Confessions: Nurturing Love (육성 사랑)

Real life is a bit**… it really is sometimes. We all go through sh** over and over throughout the duration of our lives. But, there may be some hope or a companion who will be there for thick or thin, to ride with you along the way.

Finding love, maintaining love, and nurturing love is not as easy as rocket science. It is a difficult and tedious task that we inevitably succumb to once we meet the one person who we really can’t live without.

Being in a ldr(long distance relationship) I find nurturing love to be quite difficult.

It is not that I can’t nurture my relationship with my boyfriend. We make time daily for each other. In a sense we stay digitally connected around the clock. Even so I learned recently that frequent contact isn’t as nurturing as some might think.

Lately, I’ve come to realize that the nurture part is more than the usual text message or video chat that me and my boyfriend engage in. It’s more than the promises we have to see one another or our planned dreams of getting married and having children. It’s more than just being verbal. Nurturing is showing that you care for your significant other in small almost invisible ways.

Since we crossed our 5-month dating mark last year  I started writing love letters to my boyfriend.
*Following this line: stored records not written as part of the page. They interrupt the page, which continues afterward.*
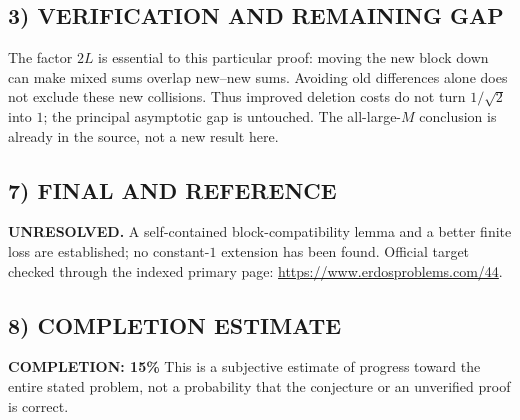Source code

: \subsection*{3) VERIFICATION AND REMAINING GAP}
The factor $2L$ is essential to this particular proof: moving the new block
down can make mixed sums overlap new--new sums. Avoiding old differences
alone does not exclude these new collisions. Thus improved deletion costs
do not turn $1/\sqrt2$ into $1$; the principal asymptotic gap is untouched.
The all-large-$M$ conclusion is already in the source, not a new result here.

\subsection*{7) FINAL AND REFERENCE}
\textbf{UNRESOLVED.} A self-contained block-compatibility lemma and a better
finite loss are established; no constant-$1$ extension has been found.
Official target checked through the indexed primary page:
\url{https://www.erdosproblems.com/44}.

\subsection*{8) COMPLETION ESTIMATE}
\textbf{COMPLETION: 15\%}
This is a subjective estimate of progress toward the entire stated problem, not a probability that the conjecture or an unverified proof is correct.
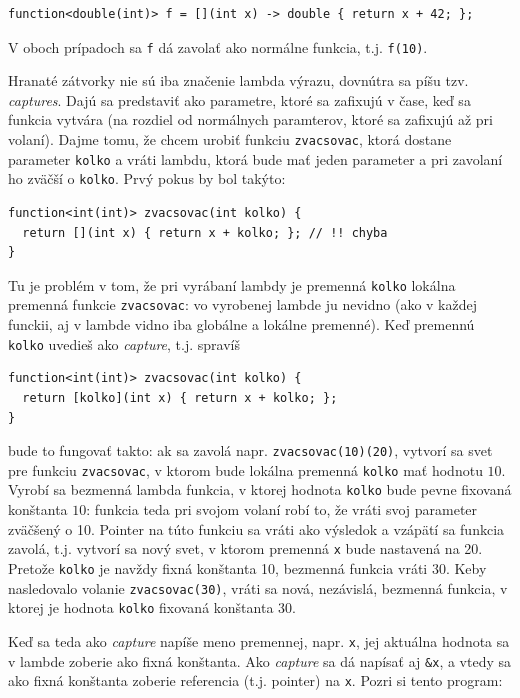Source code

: \documentclass[10pt]{article}
\def\prg{\lstinline}
\def\ods{\vspace*{10pt}}
\begin{document}
{\begin{lstlisting}
function<double(int)> f = [](int x) -> double { return x + 42; };
\end{lstlisting}

V oboch prípadoch sa {\tt f} dá zavolať ako normálne funkcia, t.j. {\tt f(10)}. 

\ods Hranaté zátvorky nie sú iba značenie lambda výrazu, dovnútra sa píšu tzv. 
{\em captures}. Dajú sa predstaviť ako parametre, ktoré sa zafixujú v čase, keď sa
funkcia vytvára (na rozdiel od normálnych paramterov, ktoré sa zafixujú až pri volaní).
Dajme tomu, že chcem urobiť funkciu {\tt zvacsovac}, ktorá dostane parameter {\tt kolko}
a vráti lambdu, ktorá bude mať jeden parameter a pri zavolaní ho zväčší o {\tt kolko}.
Prvý pokus by bol takýto:

\begin{lstlisting}
function<int(int)> zvacsovac(int kolko) {
  return [](int x) { return x + kolko; }; // !! chyba
}
\end{lstlisting}

Tu je problém v tom, že pri vyrábaní lambdy je premenná {\tt kolko} lokálna premenná
funkcie {\tt zvacsovac}: vo vyrobenej lambde ju nevidno (ako v každej funckii, aj 
v lambde vidno
iba globálne a lokálne premenné). Keď premennú {\tt kolko} uvedieš ako {\em capture},
t.j. spravíš

\begin{lstlisting}
function<int(int)> zvacsovac(int kolko) {
  return [kolko](int x) { return x + kolko; };
}
\end{lstlisting}

bude to fungovať takto: ak sa zavolá napr. \prg!zvacsovac(10)(20)!, vytvorí sa svet
pre funkciu {\tt zvacsovac}, v ktorom bude lokálna premenná {\tt kolko} mať hodnotu $10$.
Vyrobí sa bezmenná lambda funkcia, v ktorej hodnota {\tt kolko} bude pevne fixovaná
konštanta $10$: funkcia teda pri svojom volaní robí to, že vráti svoj parameter zväčšený o 10.
Pointer na túto funkciu sa vráti ako výsledok a vzápätí sa funkcia zavolá,
t.j. vytvorí sa nový svet, v ktorom premenná {\tt x} bude nastavená na 20. Pretože 
{\tt kolko} je navždy fixná konštanta 10, bezmenná funkcia vráti 30. Keby nasledovalo
volanie {\tt zvacsovac(30)}, vráti sa nová, nezávislá, bezmenná funkcia, v ktorej je hodnota 
{\tt kolko} fixovaná konštanta 30.

\ods 
Keď sa teda ako {\em capture} napíše meno premennej, napr. {\tt x},
jej aktuálna hodnota sa v lambde 
zoberie ako fixná konštanta. Ako {\em capture} sa dá napísať aj \prg!&x!,
a vtedy sa ako fixná konštanta zoberie referencia (t.j. pointer) na {\tt x}. 
Pozri si tento program:

}
\end{document}
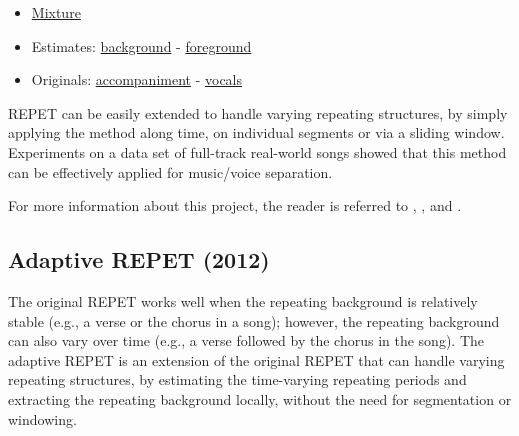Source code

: \documentclass{article}
\begin{document}
\begin{itemize}[noitemsep,topsep=0pt]
\item \href{Audio/REPET/dev1__tamy-que_pena_tanto_faz__snip_6_19__mix.wav}{Mixture}
\item Estimates: \href{Audio/REPET/dev1__tamy-que_pena_tanto_faz__snip_6_19__mix_background.wav}{background} - \href{Audio/REPET/dev1__tamy-que_pena_tanto_faz__snip_6_19__mix_foreground.wav}{foreground}
\item Originals: \href{Audio/REPET/dev1__tamy-que_pena_tanto_faz__snip_6_19__guitar.wav}{accompaniment} - \href{Audio/REPET/dev1__tamy-que_pena_tanto_faz__snip_6_19__vocals.wav}{vocals}
\end{itemize}

REPET can be easily extended to handle varying repeating structures, by simply applying the method along time, on individual segments or via a sliding window. Experiments on a data set of full-track real-world songs showed that this method can be effectively applied for music/voice separation.

For more information about this project, the reader is referred to \cite{inproceedings_rafii_may2011}, \cite{article_rafii_jan2013}, and \cite{inbook_rafii_2014}.


\subsection{Adaptive REPET (2012)}
\label{ssec:repet_adaptive}

The original REPET works well when the repeating background is relatively stable (e.g., a verse or the chorus in a song); however, the repeating background can also vary over time (e.g., a verse followed by the chorus in the song). The adaptive REPET is an extension of the original REPET that can handle varying repeating structures, by estimating the time-varying repeating periods and extracting the repeating background locally, without the need for segmentation or windowing.
\end{document}
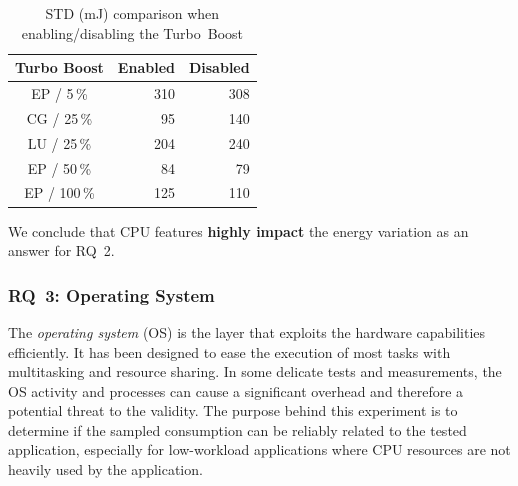 \begin{table}%
    \centering
    \caption{STD (mJ) comparison when enabling/disabling the Turbo~Boost}
    \label{table:turboboost}
    \small
    \begin{tabular}{|c|r|r|}
        \hline
        \textbf{Turbo Boost}  & \textbf{Enabled} & \textbf{Disabled} \\
        \hline
        \hline
        \textsf{EP} / 5\,\%   & 310              & 308               \\
        \hline
        \textsf{CG} / 25\,\%  & 95               & 140               \\
        \hline
        \textsf{LU} / 25\,\%  & 204              & 240               \\
        \hline
        \textsf{EP} / 50\,\%  & 84               & 79                \\
        \hline
        \textsf{EP} / 100\,\% & 125              & 110               \\
        \hline
    \end{tabular}
\end{table}


\begin{mdframed}[skipabove=\topsep,skipbelow=\topsep]
    We conclude that CPU features \textbf{highly impact} the energy variation as an answer for \textsc{RQ~2}.
\end{mdframed}

\subsubsection{\textsc{RQ}~3: Operating System}
The \emph{operating system} (OS) is the layer that exploits the hardware capabilities efficiently.
It has been designed to ease the execution of most tasks with multitasking and resource sharing.
In some delicate tests and measurements, the OS activity and processes can cause a significant overhead and therefore a potential threat to the validity. %
The purpose behind this experiment is to determine if the sampled consumption can be reliably related to the tested application, especially for low-workload applications where CPU resources are not heavily used by the application.

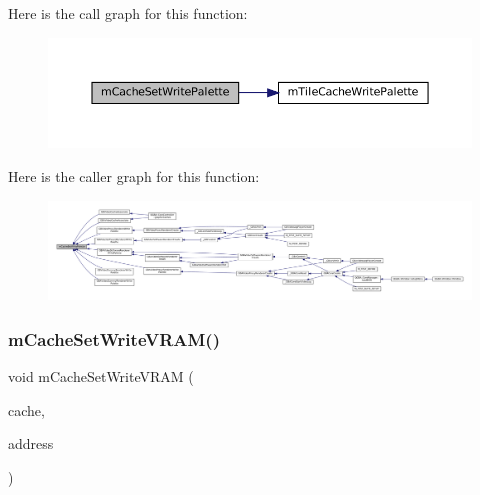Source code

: Here is the call graph for this function\+:
\nopagebreak
\begin{figure}[H]
\begin{center}
\leavevmode
\includegraphics[width=350pt]{core_2cache-set_8c_a911c877cb6f25d98b07830de12a90dd5_cgraph}
\end{center}
\end{figure}
Here is the caller graph for this function\+:
\nopagebreak
\begin{figure}[H]
\begin{center}
\leavevmode
\includegraphics[width=350pt]{core_2cache-set_8c_a911c877cb6f25d98b07830de12a90dd5_icgraph}
\end{center}
\end{figure}
\mbox{\label{core_2cache-set_8c_ab75388da75a72f138ca6e24089fe5158}} 
\subsubsection{\texorpdfstring{m\+Cache\+Set\+Write\+V\+R\+A\+M()}{mCacheSetWriteVRAM()}}
{\footnotesize\ttfamily void m\+Cache\+Set\+Write\+V\+R\+AM (\begin{DoxyParamCaption}\item[{struct m\+Cache\+Set $\ast$}]{cache,  }\item[{uint32\+\_\+t}]{address }\end{DoxyParamCaption})}

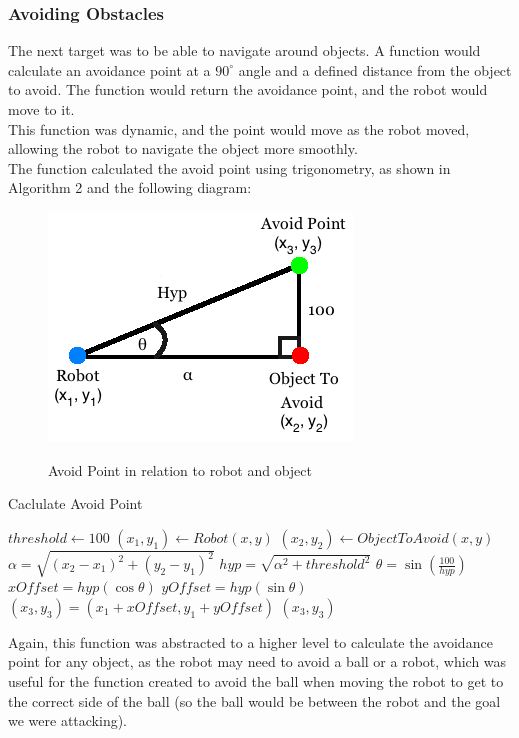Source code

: \subsubsection{Avoiding Obstacles}
The next target was to be able to navigate around objects. A function would calculate an avoidance point at a $90^{\circ}$ angle and a defined distance from the object to avoid. The function would return the avoidance point, and the robot would move to it. \\
This function was dynamic, and the point would move as the robot moved, allowing the robot to navigate the object more smoothly.\\
The function calculated the avoid point using trigonometry, as shown in Algorithm 2 and the following diagram:
\begin{center}
\begin{figure}[htp]
\leavevmode
\includegraphics[scale=0.6]{images/AvoidPoints.png}
\label{fig:AvoidPointDiagram}
\caption{Avoid Point in relation to robot and object}
\end{figure}
\end{center}

\begin{algorithm}
\caption{Caclulate Avoid Point}
\label{avoidPoint}
\begin{algorithmic}[1]
\STATE $threshold \gets 100$
\STATE $(x_{1}, y_{1}) \gets Robot (x, y)$
\STATE $(x_{2}, y_{2}) \gets Object To Avoid (x, y)$
\STATE $\alpha = \sqrt{(x_{2} - x_{1})^{2} + (y_{2} - y_{1})^{2}}$
\STATE $hyp = \sqrt{\alpha^{2} + threshold^{2}}$
\STATE $\theta = \sin(\frac{100}{hyp})$
\STATE $xOffset = hyp(\cos\theta)$
\STATE $yOffset = hyp(\sin\theta)$
\STATE $(x_{3}, y_{3}) = (x_{1} + xOffset, y_{1} + yOffset)$
\RETURN $(x_{3}, y_{3})$
\end{algorithmic}
\end{algorithm}

Again, this function was abstracted to a higher level to calculate the avoidance point for any object, as the robot may need to avoid a ball or a robot, which was useful for the function created to avoid the ball when moving the robot to get to the correct side of the ball (so the ball would be between the robot and the goal we were attacking). \linebreak

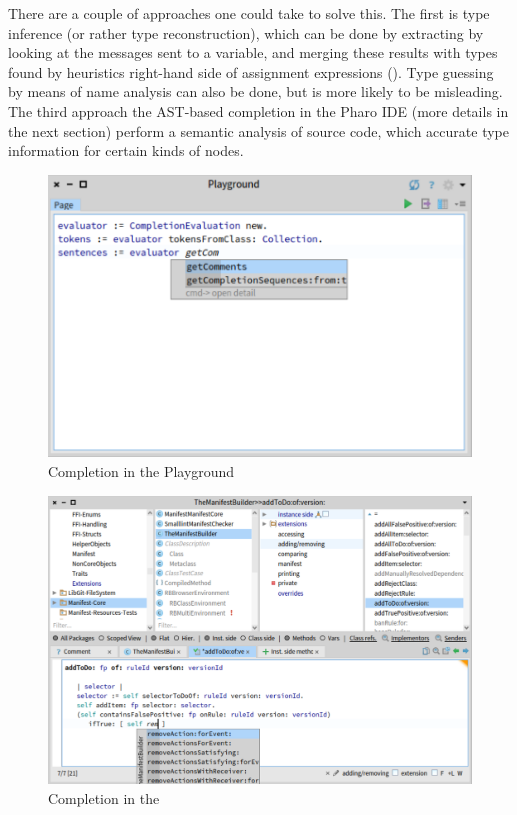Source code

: There are a couple of approaches one could take to solve this. The first is type inference (or rather type reconstruction), which can be done by extracting  by looking at the messages sent to a variable, and merging these results with types found by heuristics  right-hand side of assignment expressions (\cite{Pluq09a}). Type guessing by means of name analysis can also be done, but  is more likely to be misleading. The third approach the AST-based completion in the Pharo IDE (more details in the next section) perform a semantic analysis of source code, which  accurate type information for certain kinds of nodes.

\begin{figure}[H]
    \centering
    \includegraphics[width=0.9\linewidth]{images/completion1.png}
    \caption{Completion in the Playground}
    \label{fig:playground}
\end{figure}

\begin{figure}[H]
    \centering
    \includegraphics[width=0.9\linewidth]{images/completion2.png}
    \caption{Completion in the }
    \label{fig:editor}
\end{figure}

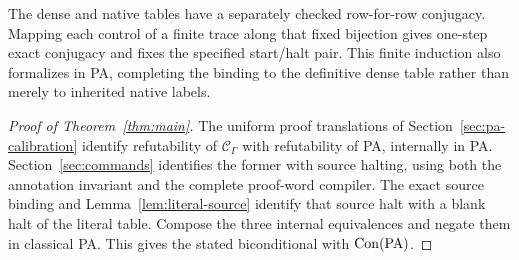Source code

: The dense and native tables have a separately checked row-for-row conjugacy.
Mapping each control of a finite trace along that fixed bijection gives
one-step exact conjugacy and fixes the specified start/halt pair. This
finite induction also formalizes in PA, completing the binding to the
definitive dense table rather than merely to inherited native labels.

\begin{proof}[Proof of Theorem~\ref{thm:main}]
The uniform proof translations of Section~\ref{sec:pa-calibration} identify
refutability of $\mathcal C_\Gamma$ with refutability of PA, internally
in PA. Section~\ref{sec:commands} identifies the former with source
halting, using both the annotation invariant and the complete proof-word
compiler. The exact source binding and Lemma~\ref{lem:literal-source}
identify that source halt with a blank halt of the literal table. Compose
the three internal equivalences and negate them in classical PA. This
gives the stated biconditional with $\Con(\PA)$.
\end{proof}
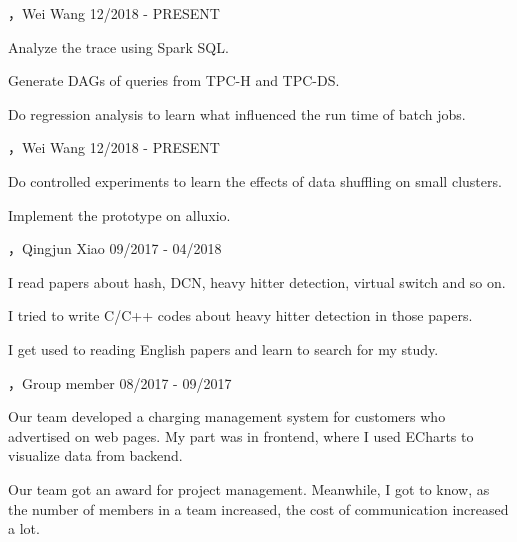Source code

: \vspace{-6.0mm}

\begin{cventries}

\cvexperience
{，Wei Wang}
{12/2018 - PRESENT}
{
    \begin{cvitems}
    \item {Analyze the trace using Spark SQL.}
    \item {Generate DAGs of queries from TPC-H and TPC-DS.}
    \item {Do regression analysis to learn what influenced the run time of batch jobs.}
    \end{cvitems}
}

\cvexperience
{，Wei Wang}
{12/2018 - PRESENT}
{
    \begin{cvitems}
    \item {Do controlled experiments to learn the effects of data shuffling on small clusters.}
    \item {Implement the prototype on alluxio.}
    \end{cvitems}
}

\cvexperience
{，Qingjun Xiao}
{09/2017 - 04/2018}
{
    \begin{cvitems}
    \item {I read papers about hash, DCN, heavy hitter detection, virtual switch and so on.}
    \item {I tried to write C/C++ codes about heavy hitter detection in those papers.}
    \item {I get used to reading English papers and learn to search for my study.}
    \end{cvitems}
}

\cvexperience
{，Group member}
{08/2017 - 09/2017}
{
    \begin{cvitems}
    \item {Our team developed a charging management system for customers who advertised on web pages. My part was in frontend, where I used ECharts to visualize data from backend.}
    \item {Our team got an award for project management. Meanwhile, I got to know, as the number of members in a team increased, the cost of communication increased a lot.}
    \end{cvitems}
}


\end{cventries}
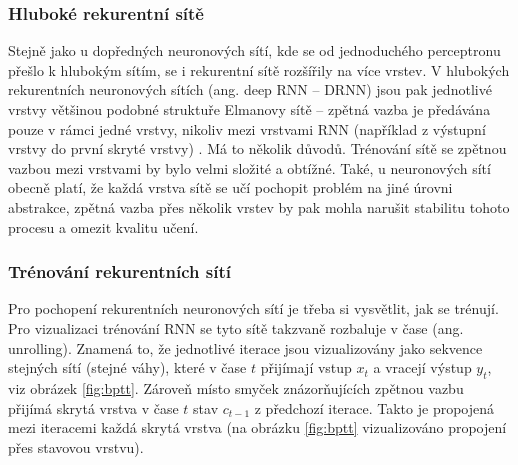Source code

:

\subsubsection*{Hluboké rekurentní sítě}

Stejně jako u dopředných neuronových sítí, kde se od jednoduchého perceptronu
přešlo k hlubokým sítím, se i rekurentní sítě rozšířily na více vrstev. V
hlubokých rekurentních neuronových sítích (ang. deep RNN – DRNN) jsou pak
jednotlivé vrstvy většinou podobné struktuře Elmanovy sítě \cite{elman} –
zpětná vazba je předávána pouze v rámci jedné vrstvy, nikoliv mezi vrstvami RNN
(například z výstupní vrstvy do první skryté vrstvy) \cite{deeprnn}. Má to
několik důvodů. Trénování sítě se zpětnou vazbou mezi vrstvami by bylo velmi
složité a obtížné. Také, u neuronových sítí obecně platí, že každá vrstva sítě
se učí pochopit problém na jiné úrovni abstrakce, zpětná vazba přes několik
vrstev by pak mohla narušit stabilitu tohoto procesu a omezit kvalitu učení.

\subsubsection*{Trénování rekurentních sítí}

Pro pochopení rekurentních neuronových sítí je třeba si vysvětlit, jak se
trénují. Pro vizualizaci trénování RNN se tyto sítě takzvaně rozbaluje v čase
(ang. unrolling). Znamená to, že jednotlivé iterace jsou vizualizovány jako
sekvence stejných sítí (stejné váhy), které v čase $t$ přijímají vstup $x_t$ a
vracejí výstup $y_t$, viz obrázek \ref{fig:bptt}. Zároveň místo smyček
znázorňujících zpětnou vazbu přijímá skrytá vrstva v čase $t$ stav $c_{t-1}$ z
předchozí iterace. Takto je propojená mezi iteracemi každá skrytá vrstva (na
obrázku \ref{fig:bptt} vizualizováno propojení přes stavovou vrstvu).

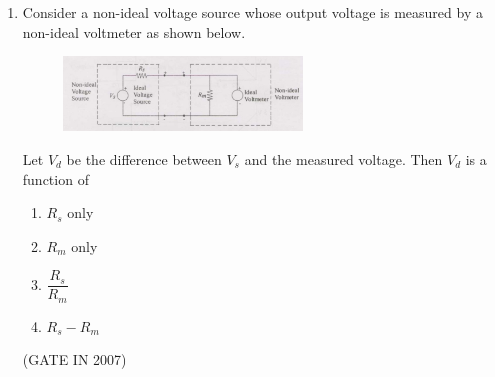\documentclass[journal]{IEEEtran}
\begin{document}
\begin{enumerate}
\item Consider a non-ideal voltage source whose output voltage is measured by a non-ideal voltmeter as shown below. 
\begin{figure}[H]
    \centering
      \includegraphics[width=0.6\textwidth]{14.jpg} 
      \caption{}
    \label{fig:fig14} 
\end{figure}
Let $V_d$ be the difference between $V_s$ and the measured voltage. Then $V_d$ is a function of  
\begin{multicols}{2}
\begin{enumerate}
\item $R_s$ only  
\item $R_m$ only  
\item $\dfrac{R_s}{R_m}$  
\item $R_s - R_m$  
\end{enumerate}
\end{multicols}
\hfill(GATE IN 2007)


\end{enumerate}
\end{document}
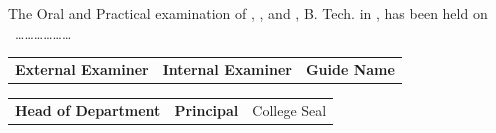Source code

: \vspace{1\baselineskip}
\noindent
{The Oral and Practical examination of \textbf{{\studentNamea}}, \textbf{{\studentNameb}}, \textbf{{\studentNamec}} and \textbf{{\studentNamed}}, B. Tech. in \branch, has been held on \ ………………}

\vspace{5\baselineskip}

\begin{tabular}{p{}p{}p{}}
\textbf{External Examiner} & \textbf{Internal Examiner} & \textbf{Guide Name}
\end{tabular}

\vspace{4\baselineskip}

\begin{tabular}{p{}p{}p{}}
\textbf{Head of Department} & \textbf{Principal} & College Seal
\end{tabular}


\bigskip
Some might think its odd, but in order to fully convey how much I adored my man I felt a strong urge to convey my love in a simple way. To this day I’ve written over 2-dozen letters to my boyfriend. Each one is unique in its own way. These letters express how much I care about my boyfriend, but also acknowledge how much we’ve gained from one another.

In relationships, both individuals grow and mature by nurturing one another. Whether, it’s helping each other with the dishes, the laundry, or even the dinner bill – couples work together and grow through one another. The same goes for me and my man.

(Picture below: Jongro-gil in Seoul next to YBM Building, Winter 2014)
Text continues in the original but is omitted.